SimCSE: Simple Contrastive Learning of Sentence Embeddings
This provides a more effective method for generating sentence embeddings, which is crucial for NLP tasks like semantic similarity, with both unsupervised and supervised variants offering significant performance gains.
The paper tackled the problem of learning sentence embeddings by proposing SimCSE, a simple contrastive learning framework, achieving state-of-the-art results with unsupervised and supervised models scoring 76.3% and 81.6% Spearman's correlation on STS tasks, improving by 4.2% and 2.2% over previous bests.
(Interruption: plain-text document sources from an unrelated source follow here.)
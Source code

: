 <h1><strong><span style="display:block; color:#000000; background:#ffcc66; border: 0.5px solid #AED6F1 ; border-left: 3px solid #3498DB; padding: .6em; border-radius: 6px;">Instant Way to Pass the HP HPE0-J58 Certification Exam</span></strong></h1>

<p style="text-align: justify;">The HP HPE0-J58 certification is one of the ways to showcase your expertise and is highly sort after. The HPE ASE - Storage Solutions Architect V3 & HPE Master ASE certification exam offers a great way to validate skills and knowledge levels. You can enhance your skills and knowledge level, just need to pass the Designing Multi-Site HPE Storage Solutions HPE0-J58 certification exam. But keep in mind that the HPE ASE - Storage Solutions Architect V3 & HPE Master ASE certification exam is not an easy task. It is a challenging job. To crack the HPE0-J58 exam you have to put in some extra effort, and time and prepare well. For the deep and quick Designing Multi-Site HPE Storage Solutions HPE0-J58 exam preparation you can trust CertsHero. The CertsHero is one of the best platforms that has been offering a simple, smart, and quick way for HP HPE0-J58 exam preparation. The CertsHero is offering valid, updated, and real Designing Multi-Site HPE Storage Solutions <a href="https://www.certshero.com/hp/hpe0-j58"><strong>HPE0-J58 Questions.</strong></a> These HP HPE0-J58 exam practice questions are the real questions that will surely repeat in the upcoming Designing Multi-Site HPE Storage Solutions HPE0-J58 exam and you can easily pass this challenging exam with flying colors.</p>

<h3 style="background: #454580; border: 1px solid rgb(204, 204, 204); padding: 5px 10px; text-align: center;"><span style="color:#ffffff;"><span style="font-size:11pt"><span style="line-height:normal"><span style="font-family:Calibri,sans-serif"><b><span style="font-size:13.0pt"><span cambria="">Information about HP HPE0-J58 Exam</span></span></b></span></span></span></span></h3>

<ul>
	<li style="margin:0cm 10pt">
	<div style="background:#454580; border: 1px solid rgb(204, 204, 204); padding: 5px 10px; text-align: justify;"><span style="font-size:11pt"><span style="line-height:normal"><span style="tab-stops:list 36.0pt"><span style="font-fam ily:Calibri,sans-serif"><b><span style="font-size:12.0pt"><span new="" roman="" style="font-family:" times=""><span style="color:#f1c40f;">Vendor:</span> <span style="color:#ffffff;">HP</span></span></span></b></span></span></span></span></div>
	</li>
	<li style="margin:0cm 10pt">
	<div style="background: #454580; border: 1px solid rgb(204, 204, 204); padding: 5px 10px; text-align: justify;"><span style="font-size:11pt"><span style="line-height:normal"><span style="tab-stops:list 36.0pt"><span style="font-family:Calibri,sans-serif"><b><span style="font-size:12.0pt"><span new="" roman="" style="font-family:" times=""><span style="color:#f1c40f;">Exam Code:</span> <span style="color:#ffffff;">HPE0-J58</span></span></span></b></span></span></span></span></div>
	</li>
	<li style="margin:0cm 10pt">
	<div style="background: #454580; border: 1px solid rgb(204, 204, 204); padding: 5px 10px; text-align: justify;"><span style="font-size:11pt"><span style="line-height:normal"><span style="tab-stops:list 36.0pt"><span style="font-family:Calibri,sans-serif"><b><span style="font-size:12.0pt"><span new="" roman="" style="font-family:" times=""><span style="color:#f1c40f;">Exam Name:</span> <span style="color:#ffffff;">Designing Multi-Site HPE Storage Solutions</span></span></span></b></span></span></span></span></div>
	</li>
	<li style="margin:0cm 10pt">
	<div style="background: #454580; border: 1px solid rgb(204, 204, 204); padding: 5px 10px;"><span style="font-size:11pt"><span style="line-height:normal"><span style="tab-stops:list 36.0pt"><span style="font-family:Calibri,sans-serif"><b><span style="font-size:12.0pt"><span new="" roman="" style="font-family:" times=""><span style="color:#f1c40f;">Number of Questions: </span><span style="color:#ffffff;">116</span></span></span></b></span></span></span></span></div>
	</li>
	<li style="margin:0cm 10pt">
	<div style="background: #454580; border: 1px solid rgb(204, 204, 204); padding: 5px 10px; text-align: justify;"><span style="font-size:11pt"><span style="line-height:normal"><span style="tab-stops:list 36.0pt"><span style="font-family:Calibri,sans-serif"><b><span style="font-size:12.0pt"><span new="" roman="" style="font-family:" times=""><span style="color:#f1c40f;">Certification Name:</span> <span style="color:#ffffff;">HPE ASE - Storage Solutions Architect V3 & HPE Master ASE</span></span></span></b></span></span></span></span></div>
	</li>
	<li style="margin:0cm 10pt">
This paper presents SimCSE, a simple contrastive learning framework that greatly advances state-of-the-art sentence embeddings. We first describe an unsupervised approach, which takes an input sentence and predicts itself in a contrastive objective, with only standard dropout used as noise. This simple method works surprisingly well, performing on par with previous supervised counterparts. We find that dropout acts as minimal data augmentation, and removing it leads to a representation collapse. Then, we propose a supervised approach, which incorporates annotated pairs from natural language inference datasets into our contrastive learning framework by using "entailment" pairs as positives and "contradiction" pairs as hard negatives. We evaluate SimCSE on standard semantic textual similarity (STS) tasks, and our unsupervised and supervised models using BERT base achieve an average of 76.3% and 81.6% Spearman's correlation respectively, a 4.2% and 2.2% improvement compared to the previous best results. We also show -- both theoretically and empirically -- that the contrastive learning objective regularizes pre-trained embeddings' anisotropic space to be more uniform, and it better aligns positive pairs when supervised signals are available.